The timing of the novel moves from the frozen certainties of deep winter to the fluid possiblities of spring.  Katri, blessed with an analytical and mathematical mind, is forced to consider irrationalities such as love and conscience; the innocent Anna discovers new reserves of guile.  The genuine affection that both women have for Mats - and that he has for them - controls their subdued power play and pushes them on towards resolution.  Around the three protagonists, the villagers watch and comment on events at Anna's house and in the boatyard.  And throughout the story Anna's relationship with her art is shifting and changing, leading to exciting and novel possiblities.

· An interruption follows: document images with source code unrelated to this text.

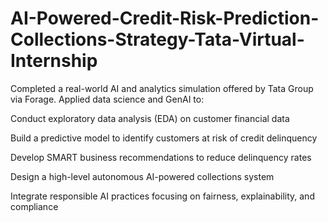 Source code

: # AI-Powered-Credit-Risk-Prediction-Collections-Strategy-Tata-Virtual-Internship
Completed a real-world AI and analytics simulation offered by Tata Group via Forage. Applied data science and GenAI to:

Conduct exploratory data analysis (EDA) on customer financial data

Build a predictive model to identify customers at risk of credit delinquency

Develop SMART business recommendations to reduce delinquency rates

Design a high-level autonomous AI-powered collections system

Integrate responsible AI practices focusing on fairness, explainability, and compliance

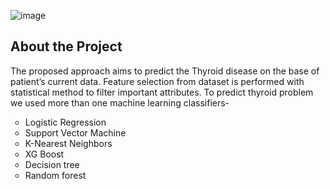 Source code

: ![image](https://github.com/suryateja6302/Thyro-Check/assets/111578838/06c886cc-8cd2-4d5c-b171-629d56355a4d)<h2>About the Project</h2>
The proposed approach aims to predict the Thyroid disease on the base of patient’s current data.
Feature selection from dataset is performed with statistical method to filter important attributes.
To predict thyroid problem we used more than one machine learning classifiers-
<ul type="circle">  
 <li>Logistic Regression</li>
 <li>Support Vector Machine</li>
 <li>K-Nearest Neighbors</li>
 <li>XG Boost</li>
 <li>Decision tree</li>
 <li>Random forest</li>
</ul>  
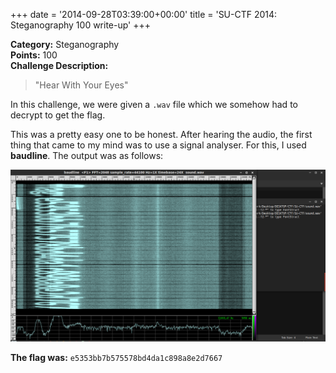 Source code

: +++
date = '2014-09-28T03:39:00+00:00'
title = 'SU-CTF 2014: Steganography 100 write-up'
+++

**Category:** Steganography\
**Points:** 100\
**Challenge Description:**

> "Hear With Your Eyes"

In this challenge, we were given a `.wav` file which we somehow had to decrypt to get the flag.

This was a pretty easy one to be honest. After hearing the audio, the first thing that came to my mind was to use a signal analyser. For this, I used **baudline**. The output was as follows:

[![](images/image-1.png)](images/image-1.png)

**The flag was:** `e5353bb7b575578bd4da1c898a8e2d7667`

Anna's work as an artist echoes some of the themes of Fair Play, but this book considers different themes, of negotiating, comprehending and telling the truth.  It is written in a blunt, exposed style that contrasts with the ambiguities of the story, almost to the point of disingenuousness.   The snowy landscape and Jansson's prose are both pure and cool, but conceal as much as they reveal.  This gives the novel a compelling quality; you are constantly drawn on by the need to comprehend, to see what is underneath the frost.